# So how do you deal with dialogs?(in film scoring)



## impressions (Oct 28, 2011)

they can be a drag sometimes..
especially those long dialogs where you have to add emotions to the actor's "lecture"..

i use these techniques mostly-
finding out the rhythm, where are the keypoints/turn points-and compose accordingly, figure out buildups, or just improvise until something comes out good, and then after i got a solid skeleton, i figure out the orchestration etc..

with the scene i'm doing now, i'm having trouble explaining what the actor's saying, even though the emotions in the music are correct, it doesn't sound like it's glued to me...i've been tossing and turning this for a week already..


----------



## poseur (Oct 28, 2011)

if it's _key_ dialog, i often think of it
--- and listen to it ---
as if it were _one of the instruments in "the band"_;
it would be the _punctuating_ instrument, as it were.
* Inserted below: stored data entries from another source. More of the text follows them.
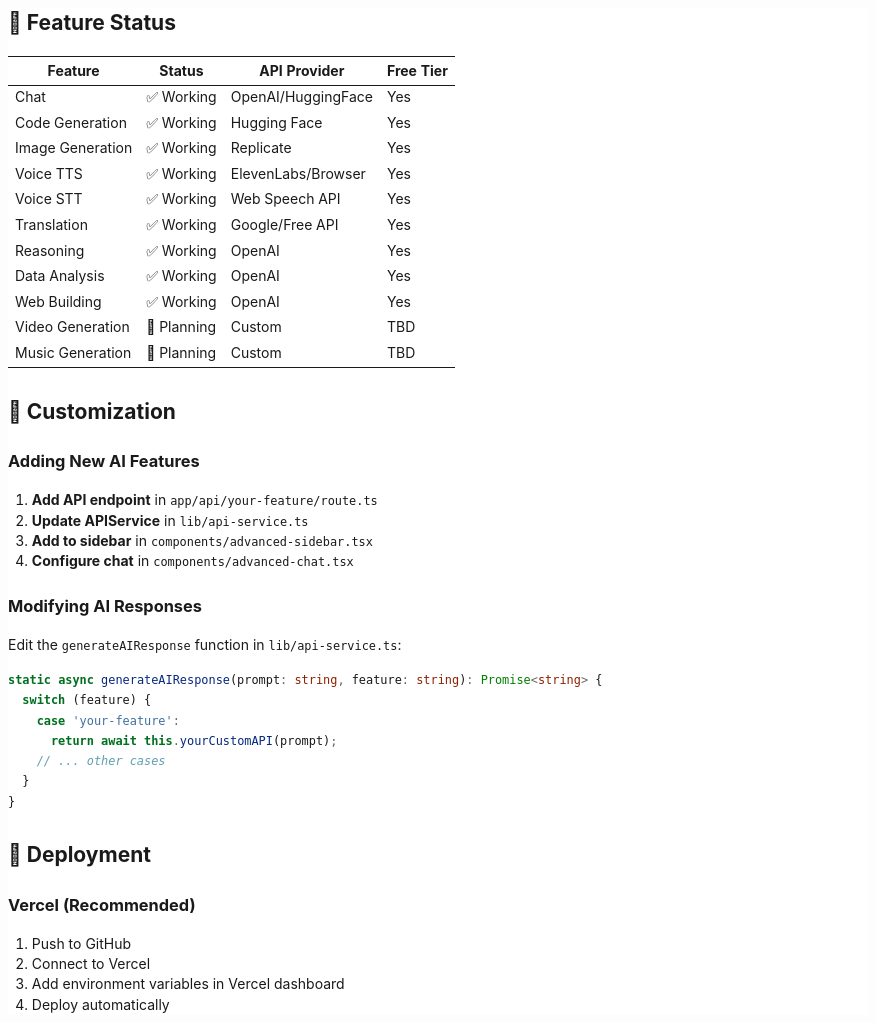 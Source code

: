 ## 🎯 Feature Status

| Feature | Status | API Provider | Free Tier |
|---------|--------|--------------|-----------|
| Chat | ✅ Working | OpenAI/HuggingFace | Yes |
| Code Generation | ✅ Working | Hugging Face | Yes |
| Image Generation | ✅ Working | Replicate | Yes |
| Voice TTS | ✅ Working | ElevenLabs/Browser | Yes |
| Voice STT | ✅ Working | Web Speech API | Yes |
| Translation | ✅ Working | Google/Free API | Yes |
| Reasoning | ✅ Working | OpenAI | Yes |
| Data Analysis | ✅ Working | OpenAI | Yes |
| Web Building | ✅ Working | OpenAI | Yes |
| Video Generation | 🚧 Planning | Custom | TBD |
| Music Generation | 🚧 Planning | Custom | TBD |

## 🔧 Customization

### Adding New AI Features

1. **Add API endpoint** in `app/api/your-feature/route.ts`
2. **Update APIService** in `lib/api-service.ts`
3. **Add to sidebar** in `components/advanced-sidebar.tsx`
4. **Configure chat** in `components/advanced-chat.tsx`

### Modifying AI Responses

Edit the `generateAIResponse` function in `lib/api-service.ts`:

```typescript
static async generateAIResponse(prompt: string, feature: string): Promise<string> {
  switch (feature) {
    case 'your-feature':
      return await this.yourCustomAPI(prompt);
    // ... other cases
  }
}
```

## 🚀 Deployment

### Vercel (Recommended)
1. Push to GitHub
2. Connect to Vercel
3. Add environment variables in Vercel dashboard
4. Deploy automatically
i usually play an instrument that's gonna stick to the score
--- maybe piano or guitar, or something sampled ---
to the picture:
no click (unless i think it needs "pacing", already), improvised,
based upon some motif within the score that i know suits (for development, or closure) the scene,
or some new motif that's already rattling my addled brain.

record it.
listen to it.
repeat if necessary.
then, having chosen something, manipulate it to picture,
finding the tempi, beginning orchestration.

sometimes, i'll back up a step or two, or invert the order of things,
depending upon the circumstances & how happy/unhappy i am w/how it's been proceeding.

hth, but.....
ymmv!


----------



## impressions (Oct 28, 2011)

that's what i did too...and the deadline is closing in..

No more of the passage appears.